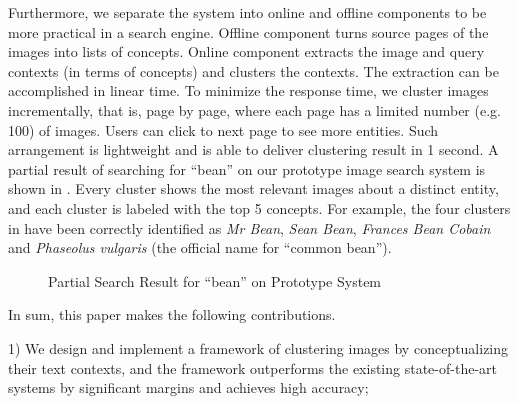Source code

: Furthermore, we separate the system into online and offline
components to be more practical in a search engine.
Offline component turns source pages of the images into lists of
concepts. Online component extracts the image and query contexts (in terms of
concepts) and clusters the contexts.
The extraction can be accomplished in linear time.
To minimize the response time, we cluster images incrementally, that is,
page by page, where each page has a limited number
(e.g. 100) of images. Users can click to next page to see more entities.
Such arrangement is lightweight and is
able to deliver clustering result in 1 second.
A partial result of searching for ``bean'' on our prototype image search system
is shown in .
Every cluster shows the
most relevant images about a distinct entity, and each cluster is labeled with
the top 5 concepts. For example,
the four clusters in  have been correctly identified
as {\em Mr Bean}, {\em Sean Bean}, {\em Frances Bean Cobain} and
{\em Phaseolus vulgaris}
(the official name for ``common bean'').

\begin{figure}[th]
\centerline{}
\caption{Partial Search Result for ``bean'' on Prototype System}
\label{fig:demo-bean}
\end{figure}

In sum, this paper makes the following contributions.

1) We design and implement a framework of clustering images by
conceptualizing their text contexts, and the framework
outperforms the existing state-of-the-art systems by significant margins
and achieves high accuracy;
● ● ● ●
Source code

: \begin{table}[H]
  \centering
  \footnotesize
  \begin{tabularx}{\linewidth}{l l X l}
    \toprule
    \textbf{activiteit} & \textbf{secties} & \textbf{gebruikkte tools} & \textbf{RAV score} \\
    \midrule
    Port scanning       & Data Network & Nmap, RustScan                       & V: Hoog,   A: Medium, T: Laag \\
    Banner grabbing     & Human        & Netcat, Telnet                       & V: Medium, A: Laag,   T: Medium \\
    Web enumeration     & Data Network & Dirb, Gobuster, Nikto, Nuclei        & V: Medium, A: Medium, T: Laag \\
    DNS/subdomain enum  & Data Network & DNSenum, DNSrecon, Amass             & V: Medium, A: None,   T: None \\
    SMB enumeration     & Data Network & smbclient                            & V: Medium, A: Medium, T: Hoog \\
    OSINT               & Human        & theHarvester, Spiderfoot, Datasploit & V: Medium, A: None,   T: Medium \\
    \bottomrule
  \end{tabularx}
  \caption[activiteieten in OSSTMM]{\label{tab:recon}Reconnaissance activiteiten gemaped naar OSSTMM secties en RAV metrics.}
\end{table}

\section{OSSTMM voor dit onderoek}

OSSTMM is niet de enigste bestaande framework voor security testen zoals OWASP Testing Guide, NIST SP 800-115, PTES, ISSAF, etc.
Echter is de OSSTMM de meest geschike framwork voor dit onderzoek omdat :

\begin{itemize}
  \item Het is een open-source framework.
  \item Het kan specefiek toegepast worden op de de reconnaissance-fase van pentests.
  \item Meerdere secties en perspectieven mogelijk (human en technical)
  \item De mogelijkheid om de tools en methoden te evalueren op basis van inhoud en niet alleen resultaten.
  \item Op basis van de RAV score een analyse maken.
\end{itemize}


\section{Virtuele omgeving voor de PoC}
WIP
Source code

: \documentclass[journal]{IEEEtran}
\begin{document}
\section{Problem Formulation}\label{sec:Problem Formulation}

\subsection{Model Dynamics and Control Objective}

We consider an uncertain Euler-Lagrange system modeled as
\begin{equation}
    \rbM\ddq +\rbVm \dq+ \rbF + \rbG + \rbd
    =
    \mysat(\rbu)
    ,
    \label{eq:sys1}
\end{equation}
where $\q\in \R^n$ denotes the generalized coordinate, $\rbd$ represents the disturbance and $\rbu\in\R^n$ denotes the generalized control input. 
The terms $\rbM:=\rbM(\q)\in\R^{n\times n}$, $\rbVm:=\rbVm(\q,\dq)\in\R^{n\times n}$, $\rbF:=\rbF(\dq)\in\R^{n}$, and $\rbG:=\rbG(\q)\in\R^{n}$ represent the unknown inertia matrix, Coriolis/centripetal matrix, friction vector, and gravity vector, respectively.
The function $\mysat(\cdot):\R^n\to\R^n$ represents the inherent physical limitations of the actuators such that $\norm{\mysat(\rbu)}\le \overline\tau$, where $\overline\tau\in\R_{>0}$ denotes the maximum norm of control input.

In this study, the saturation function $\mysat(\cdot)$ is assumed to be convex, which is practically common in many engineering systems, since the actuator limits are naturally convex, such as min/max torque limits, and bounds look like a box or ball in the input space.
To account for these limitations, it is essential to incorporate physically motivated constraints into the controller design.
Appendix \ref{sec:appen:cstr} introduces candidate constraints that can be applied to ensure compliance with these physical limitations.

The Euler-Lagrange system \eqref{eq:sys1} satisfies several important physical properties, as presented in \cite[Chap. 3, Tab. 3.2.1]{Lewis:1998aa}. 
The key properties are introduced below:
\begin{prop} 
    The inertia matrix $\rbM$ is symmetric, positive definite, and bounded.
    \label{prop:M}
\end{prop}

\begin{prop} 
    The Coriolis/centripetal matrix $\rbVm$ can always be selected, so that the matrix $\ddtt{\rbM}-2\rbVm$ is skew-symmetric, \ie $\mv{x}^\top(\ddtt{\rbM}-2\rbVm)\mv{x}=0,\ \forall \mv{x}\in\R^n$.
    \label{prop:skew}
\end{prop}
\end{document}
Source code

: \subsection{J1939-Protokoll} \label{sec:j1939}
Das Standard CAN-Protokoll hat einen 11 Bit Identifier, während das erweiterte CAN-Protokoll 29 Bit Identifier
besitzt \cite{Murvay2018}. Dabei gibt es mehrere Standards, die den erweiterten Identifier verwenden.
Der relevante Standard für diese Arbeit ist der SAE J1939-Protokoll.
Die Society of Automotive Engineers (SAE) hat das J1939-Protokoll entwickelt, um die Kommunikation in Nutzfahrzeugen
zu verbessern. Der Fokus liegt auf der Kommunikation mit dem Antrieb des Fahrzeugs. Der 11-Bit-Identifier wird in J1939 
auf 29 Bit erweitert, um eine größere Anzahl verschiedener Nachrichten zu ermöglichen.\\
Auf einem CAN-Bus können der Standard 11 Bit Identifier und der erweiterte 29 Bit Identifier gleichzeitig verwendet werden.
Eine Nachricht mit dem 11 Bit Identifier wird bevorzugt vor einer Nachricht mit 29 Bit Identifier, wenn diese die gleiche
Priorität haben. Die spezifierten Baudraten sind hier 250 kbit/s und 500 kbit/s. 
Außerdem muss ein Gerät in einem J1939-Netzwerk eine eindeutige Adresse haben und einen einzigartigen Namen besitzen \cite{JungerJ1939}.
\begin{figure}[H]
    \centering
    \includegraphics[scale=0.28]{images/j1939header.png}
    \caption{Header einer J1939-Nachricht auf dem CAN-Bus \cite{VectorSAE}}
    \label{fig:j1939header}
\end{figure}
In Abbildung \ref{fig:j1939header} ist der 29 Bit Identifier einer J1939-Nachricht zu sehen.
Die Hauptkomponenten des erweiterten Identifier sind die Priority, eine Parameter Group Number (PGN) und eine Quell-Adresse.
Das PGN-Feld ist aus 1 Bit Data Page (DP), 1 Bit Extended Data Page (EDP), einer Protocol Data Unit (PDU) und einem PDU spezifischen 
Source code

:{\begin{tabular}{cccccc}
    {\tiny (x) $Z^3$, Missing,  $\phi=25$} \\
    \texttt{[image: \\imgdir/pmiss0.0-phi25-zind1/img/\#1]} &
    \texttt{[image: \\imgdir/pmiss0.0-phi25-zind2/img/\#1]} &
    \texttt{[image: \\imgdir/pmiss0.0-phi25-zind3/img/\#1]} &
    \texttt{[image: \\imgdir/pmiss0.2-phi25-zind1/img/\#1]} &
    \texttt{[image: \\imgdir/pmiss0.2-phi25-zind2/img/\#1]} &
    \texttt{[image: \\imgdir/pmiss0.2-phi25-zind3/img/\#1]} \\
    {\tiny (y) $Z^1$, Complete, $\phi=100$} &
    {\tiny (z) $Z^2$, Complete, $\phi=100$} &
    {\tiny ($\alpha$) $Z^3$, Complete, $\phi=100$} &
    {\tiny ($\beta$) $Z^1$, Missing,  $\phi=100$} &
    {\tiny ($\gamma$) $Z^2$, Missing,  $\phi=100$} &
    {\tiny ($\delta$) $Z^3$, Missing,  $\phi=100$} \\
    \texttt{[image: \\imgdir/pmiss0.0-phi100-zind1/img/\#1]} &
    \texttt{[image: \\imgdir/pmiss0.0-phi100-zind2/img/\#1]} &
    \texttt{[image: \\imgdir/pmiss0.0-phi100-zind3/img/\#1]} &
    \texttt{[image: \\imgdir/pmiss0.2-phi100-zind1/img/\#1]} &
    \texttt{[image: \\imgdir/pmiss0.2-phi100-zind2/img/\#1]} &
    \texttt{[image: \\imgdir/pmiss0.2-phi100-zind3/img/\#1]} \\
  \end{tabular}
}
● ● ● ●
Work required
Set down, exactly as they stand above, the lines starting with the line with "able to deliver" and going on through the line with "and achieves high accuracy;", and no others.

Answer space
able to deliver clustering result in 1 second.
A partial result of searching for ``bean'' on our prototype image search system
is shown in .
Every cluster shows the
most relevant images about a distinct entity, and each cluster is labeled with
the top 5 concepts. For example,
the four clusters in  have been correctly identified
as {\em Mr Bean}, {\em Sean Bean}, {\em Frances Bean Cobain} and
{\em Phaseolus vulgaris}
(the official name for ``common bean'').

\begin{figure}[th]
\centerline{}
\caption{Partial Search Result for ``bean'' on Prototype System}
\label{fig:demo-bean}
\end{figure}

In sum, this paper makes the following contributions.

1) We design and implement a framework of clustering images by
conceptualizing their text contexts, and the framework
outperforms the existing state-of-the-art systems by significant margins
and achieves high accuracy;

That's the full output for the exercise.